Depuis longtemps, les savants français et la partie du public qui s’intéresse aux conditions qui leur sont faites se sont plaints et se plaignent encore de l’insuffisance et de la pauvreté des laboratoires de leur pays. C’est devenu lieu commun que de parler de « la grande pitié des laboratoires de France ». Et leur misère a pu servir, ces temps derniers, de publicité à un journalisme éhonté… Quand on sait la haute valeur humaine de ces foyers d’interrogation scientifique (je ne parle pas ici des antres où opèrent les chimistes criminels qui mettent leur gloire à doter les nations d’un arsenal de toxiques et à combiner ces gaz foudroyants que les oiseaux de mort porteront à travers les peuples en vagues d’anéantissement), quand on pénètre les bienfaits qui peuvent en surgir pour une humanité encore languissante et douloureuse, on ne peut, sans une bouffée de honte pour notre temps, songer que les laboratoires délaissés par ceux qui ont la charge du bien public sont à la merci de précaires interventions charitables.

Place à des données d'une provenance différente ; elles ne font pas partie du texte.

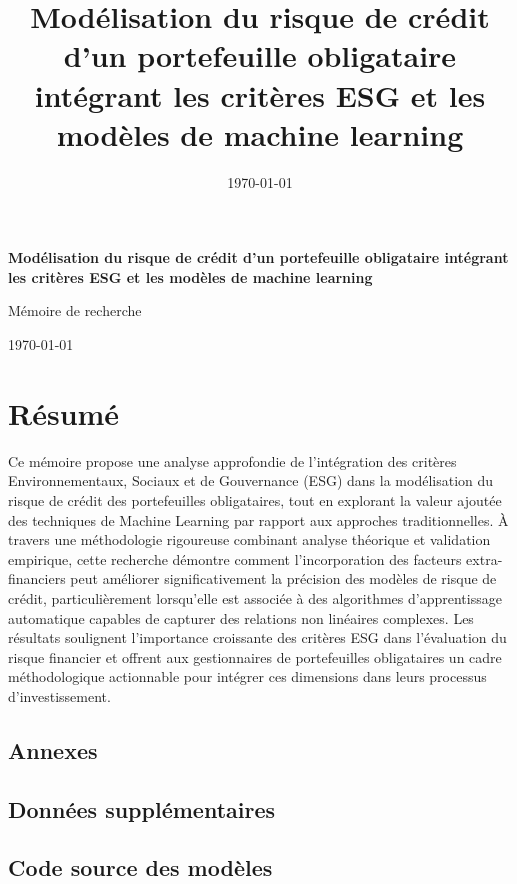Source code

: \documentclass[12pt,a4paper]{report}
\title{\LARGE\textbf{Modélisation du risque de crédit d'un portefeuille obligataire intégrant les critères ESG et les modèles de machine learning}}
\author{}
\date{\today}
\begin{document}
\begin{titlepage}
  \centering
  \vspace*{2cm}
  {\huge\bfseries Modélisation du risque de crédit d'un portefeuille obligataire intégrant les critères ESG et les modèles de machine learning \par}
  \vspace{2cm}
  {\Large Mémoire de recherche \par}
  \vspace{1.5cm}
  \vfill
  {\large \today\par}
\end{titlepage}

\chapter*{Résumé}

Ce mémoire propose une analyse approfondie de l'intégration des critères Environnementaux, Sociaux et de Gouvernance (ESG) dans la modélisation du risque de crédit des portefeuilles obligataires, tout en explorant la valeur ajoutée des techniques de Machine Learning par rapport aux approches traditionnelles. À travers une méthodologie rigoureuse combinant analyse théorique et validation empirique, cette recherche démontre comment l'incorporation des facteurs extra-financiers peut améliorer significativement la précision des modèles de risque de crédit, particulièrement lorsqu'elle est associée à des algorithmes d'apprentissage automatique capables de capturer des relations non linéaires complexes. Les résultats soulignent l'importance croissante des critères ESG dans l'évaluation du risque financier et offrent aux gestionnaires de portefeuilles obligataires un cadre méthodologique actionnable pour intégrer ces dimensions dans leurs processus d'investissement.

\tableofcontents
\listoffigures
\listoftables












\begin{appendix}
\chapter{Annexes}
\section{Données supplémentaires}
\section{Code source des modèles}
\end{appendix}
\end{document}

Alors que des milliards sont allègrement consacrés aux œuvres de destruction, à la multiplication des engins meurtriers, à l’entretien de contingents formidables de parasites armés, il paraîtra invraisemblable aux générations futures qu’on ait pu marchander les crédits et laisser pâtir, dans une humiliante mendicité, les chantiers où l’intelligence humaine accroît notre plus riche et notre meilleur butin…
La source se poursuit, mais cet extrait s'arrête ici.